Reduce SOC simulation and development time by designing with processors, not gates
by Steven Leibson, Tensilica, Inc.
Santa Clara, USA
The emergence of configurable and extensible application-specific processors creates a new SOC design path that is quick and easy enough for the development and refinement of new protocols and standards yet efficient enough in silicon die area and power to permit very high volume deployment.
Reduce SOC simulation and development time by designing with processors, not gates
Rapid evolution of silicon technology is bringing on a new crisis to system-on-chip (SOC) design. To be competitive, new communication, consumer, and computer product designs must exhibit rapid increases in functionality, reliability, and bandwidth and rapid declines in cost and power consumption. All of these improvements dictate increasing use of high-integration silicon, where many of the data-intensive capabilities are presently realized with register-transfer-level (RTL) hardware-design techniques. At the same time, the design productivity gap--the growing cost of nanometer-scale semiconductor manufacturing and the time-to-market pressures of a global electronics market--puts intense pressure on chip and SOC designers to develop increasingly complex hardware in decreasing amounts of time.

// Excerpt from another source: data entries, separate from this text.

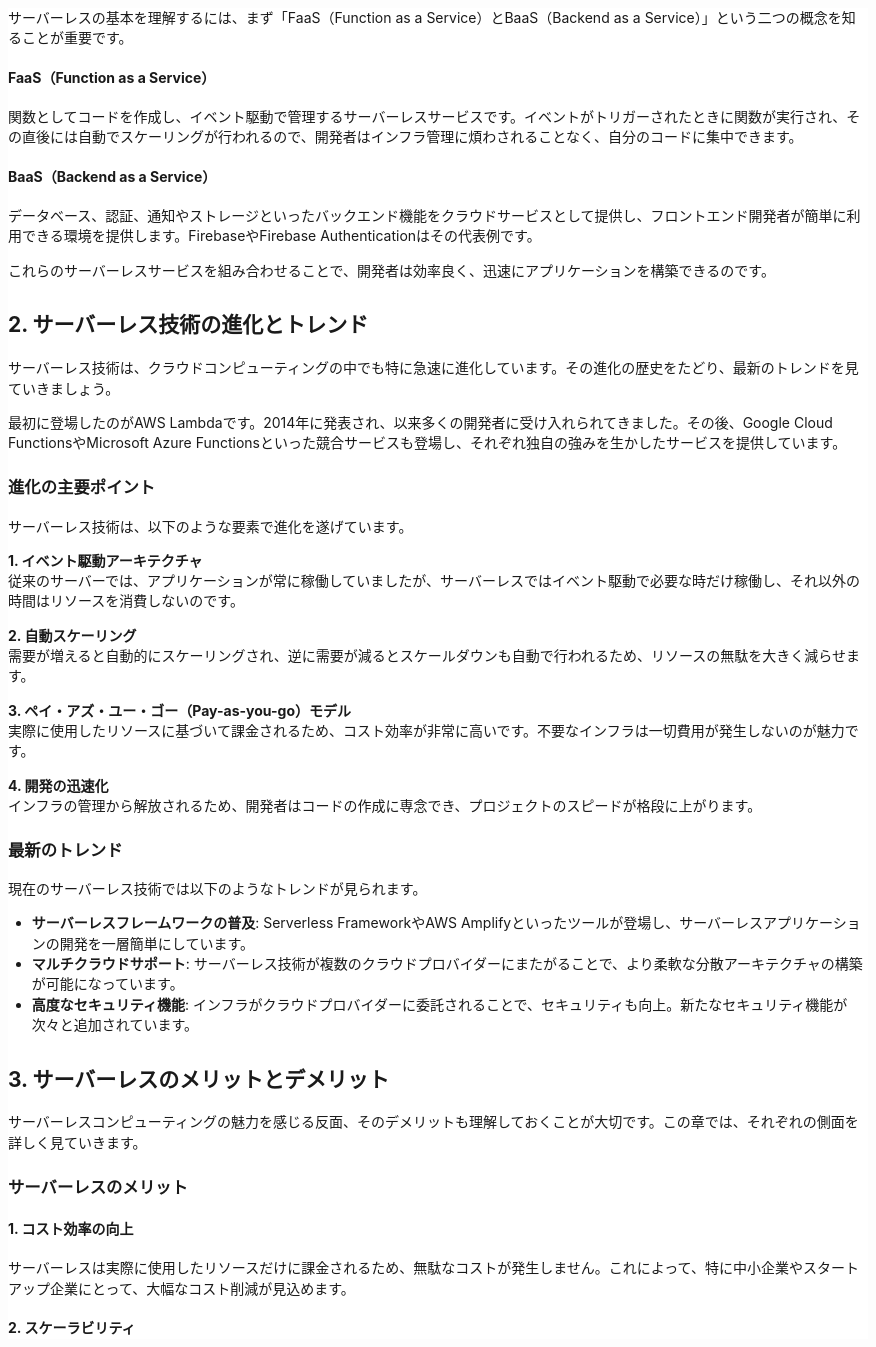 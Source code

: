 サーバーレスの基本を理解するには、まず「FaaS（Function as a Service）とBaaS（Backend as a Service）」という二つの概念を知ることが重要です。

#### FaaS（Function as a Service）

関数としてコードを作成し、イベント駆動で管理するサーバーレスサービスです。イベントがトリガーされたときに関数が実行され、その直後には自動でスケーリングが行われるので、開発者はインフラ管理に煩わされることなく、自分のコードに集中できます。

#### BaaS（Backend as a Service）

データベース、認証、通知やストレージといったバックエンド機能をクラウドサービスとして提供し、フロントエンド開発者が簡単に利用できる環境を提供します。FirebaseやFirebase Authenticationはその代表例です。

これらのサーバーレスサービスを組み合わせることで、開発者は効率良く、迅速にアプリケーションを構築できるのです。

## 2\. サーバーレス技術の進化とトレンド

サーバーレス技術は、クラウドコンピューティングの中でも特に急速に進化しています。その進化の歴史をたどり、最新のトレンドを見ていきましょう。

最初に登場したのがAWS Lambdaです。2014年に発表され、以来多くの開発者に受け入れられてきました。その後、Google Cloud FunctionsやMicrosoft Azure Functionsといった競合サービスも登場し、それぞれ独自の強みを生かしたサービスを提供しています。

### 進化の主要ポイント

サーバーレス技術は、以下のような要素で進化を遂げています。

**1\. イベント駆動アーキテクチャ**  
従来のサーバーでは、アプリケーションが常に稼働していましたが、サーバーレスではイベント駆動で必要な時だけ稼働し、それ以外の時間はリソースを消費しないのです。

**2\. 自動スケーリング**  
需要が増えると自動的にスケーリングされ、逆に需要が減るとスケールダウンも自動で行われるため、リソースの無駄を大きく減らせます。

**3\. ペイ・アズ・ユー・ゴー（Pay-as-you-go）モデル**  
実際に使用したリソースに基づいて課金されるため、コスト効率が非常に高いです。不要なインフラは一切費用が発生しないのが魅力です。

**4\. 開発の迅速化**  
インフラの管理から解放されるため、開発者はコードの作成に専念でき、プロジェクトのスピードが格段に上がります。

### 最新のトレンド

現在のサーバーレス技術では以下のようなトレンドが見られます。

- **サーバーレスフレームワークの普及**: Serverless FrameworkやAWS Amplifyといったツールが登場し、サーバーレスアプリケーションの開発を一層簡単にしています。
- **マルチクラウドサポート**: サーバーレス技術が複数のクラウドプロバイダーにまたがることで、より柔軟な分散アーキテクチャの構築が可能になっています。
- **高度なセキュリティ機能**: インフラがクラウドプロバイダーに委託されることで、セキュリティも向上。新たなセキュリティ機能が次々と追加されています。

## 3\. サーバーレスのメリットとデメリット

サーバーレスコンピューティングの魅力を感じる反面、そのデメリットも理解しておくことが大切です。この章では、それぞれの側面を詳しく見ていきます。

### サーバーレスのメリット

#### 1\. コスト効率の向上

サーバーレスは実際に使用したリソースだけに課金されるため、無駄なコストが発生しません。これによって、特に中小企業やスタートアップ企業にとって、大幅なコスト削減が見込めます。

#### 2\. スケーラビリティ
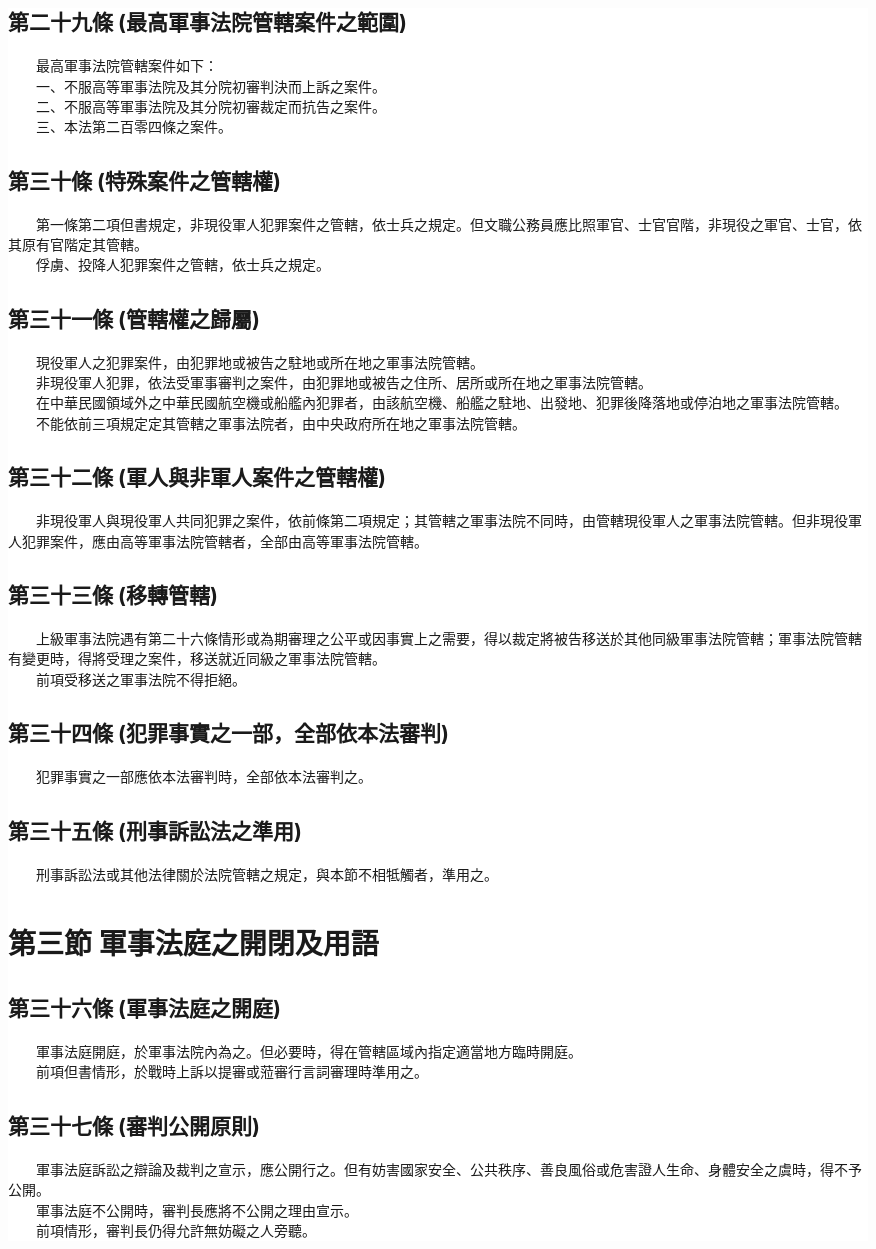 
第二十九條 (最高軍事法院管轄案件之範圍)
---------------------------------------
　　最高軍事法院管轄案件如下：  
　　一、不服高等軍事法院及其分院初審判決而上訴之案件。  
　　二、不服高等軍事法院及其分院初審裁定而抗告之案件。  
　　三、本法第二百零四條之案件。  


第三十條 (特殊案件之管轄權)
---------------------------
　　第一條第二項但書規定，非現役軍人犯罪案件之管轄，依士兵之規定。但文職公務員應比照軍官、士官官階，非現役之軍官、士官，依其原有官階定其管轄。  
　　俘虜、投降人犯罪案件之管轄，依士兵之規定。  


第三十一條 (管轄權之歸屬)
-------------------------
　　現役軍人之犯罪案件，由犯罪地或被告之駐地或所在地之軍事法院管轄。  
　　非現役軍人犯罪，依法受軍事審判之案件，由犯罪地或被告之住所、居所或所在地之軍事法院管轄。  
　　在中華民國領域外之中華民國航空機或船艦內犯罪者，由該航空機、船艦之駐地、出發地、犯罪後降落地或停泊地之軍事法院管轄。  
　　不能依前三項規定定其管轄之軍事法院者，由中央政府所在地之軍事法院管轄。  


第三十二條 (軍人與非軍人案件之管轄權)
-------------------------------------
　　非現役軍人與現役軍人共同犯罪之案件，依前條第二項規定；其管轄之軍事法院不同時，由管轄現役軍人之軍事法院管轄。但非現役軍人犯罪案件，應由高等軍事法院管轄者，全部由高等軍事法院管轄。  


第三十三條 (移轉管轄)
---------------------
　　上級軍事法院遇有第二十六條情形或為期審理之公平或因事實上之需要，得以裁定將被告移送於其他同級軍事法院管轄；軍事法院管轄有變更時，得將受理之案件，移送就近同級之軍事法院管轄。  
　　前項受移送之軍事法院不得拒絕。  


第三十四條 (犯罪事實之一部，全部依本法審判)
-------------------------------------------
　　犯罪事實之一部應依本法審判時，全部依本法審判之。  


第三十五條 (刑事訴訟法之準用)
-----------------------------
　　刑事訴訟法或其他法律關於法院管轄之規定，與本節不相牴觸者，準用之。  


第三節  軍事法庭之開閉及用語
============================
第三十六條 (軍事法庭之開庭)
---------------------------
　　軍事法庭開庭，於軍事法院內為之。但必要時，得在管轄區域內指定適當地方臨時開庭。  
　　前項但書情形，於戰時上訴以提審或蒞審行言詞審理時準用之。  


第三十七條 (審判公開原則)
-------------------------
　　軍事法庭訴訟之辯論及裁判之宣示，應公開行之。但有妨害國家安全、公共秩序、善良風俗或危害證人生命、身體安全之虞時，得不予公開。  
　　軍事法庭不公開時，審判長應將不公開之理由宣示。  
　　前項情形，審判長仍得允許無妨礙之人旁聽。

One way to speed development of mega-gate SOCs is the use of multiple microprocessor cores to perform much of the processing currently relegated to RTL. Although general-purpose embedded processors can handle many tasks, they often lack the processing bandwidth needed to perform particularly complex processing tasks such as audio and video media processing. Hence the historic rise of RTL use in SOC design. A new class of processor, the extensible microprocessor core such as Tensilica's Xtensa processor, can be configured to bring the required amount and type of processing bandwidth to bear on many embedded tasks. Because these extended processors employ firmware instead of RTL-defined hardware for their control algorithm, it's easier and faster to develop and verify processor-based task engines for many embedded SOC tasks than to develop and verify RTL-based hardware to perform the same tasks. A few characteristics of nanometer-scale IC design illustrate the challenge facing SOC design teams:
• In a generic 130 nm standard-cell foundry process, silicon density routinely exceeds 100K usable gates per mm2. Consequently, a low-cost chip (50mm2 of core area) can carry 5M gates of logic today. Simply because it's possible, a system designer somewhere will find a way to exploit this processing potential in any market.

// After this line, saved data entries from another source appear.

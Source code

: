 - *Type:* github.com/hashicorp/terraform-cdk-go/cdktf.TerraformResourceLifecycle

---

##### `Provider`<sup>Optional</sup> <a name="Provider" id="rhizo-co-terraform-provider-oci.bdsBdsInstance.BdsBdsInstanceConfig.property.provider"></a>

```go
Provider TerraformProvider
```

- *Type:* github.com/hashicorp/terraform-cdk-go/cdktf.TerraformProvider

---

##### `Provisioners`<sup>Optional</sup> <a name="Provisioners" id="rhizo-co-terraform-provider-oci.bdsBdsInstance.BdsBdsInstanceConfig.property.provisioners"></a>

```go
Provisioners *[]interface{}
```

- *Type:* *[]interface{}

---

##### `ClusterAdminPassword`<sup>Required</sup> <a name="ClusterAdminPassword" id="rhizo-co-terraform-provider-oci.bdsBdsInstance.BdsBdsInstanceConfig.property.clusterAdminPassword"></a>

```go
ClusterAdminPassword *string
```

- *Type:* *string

• In the past, silicon capacity and EDA tools limited the practical size of a block of RTL to smaller than 100K gates. Improved synthesis, place-and-route, and verification tools are raising that ceiling. Blocks of 500K gates are now within the capacity of today's EDA tools, but existing design and verification methods have not kept and are not keeping pace with silicon fabrication capacity, which can now put millions of gates on an SOC.
• The design complexity of a typical logic block grows much more rapidly than does its gate count. System complexity increases much more rapidly than the number of constituent blocks and verification complexity has grown disproportionately. Teams that have recently developed real-world designs report spending as much as 90% of their development effort on block- and system-level verification.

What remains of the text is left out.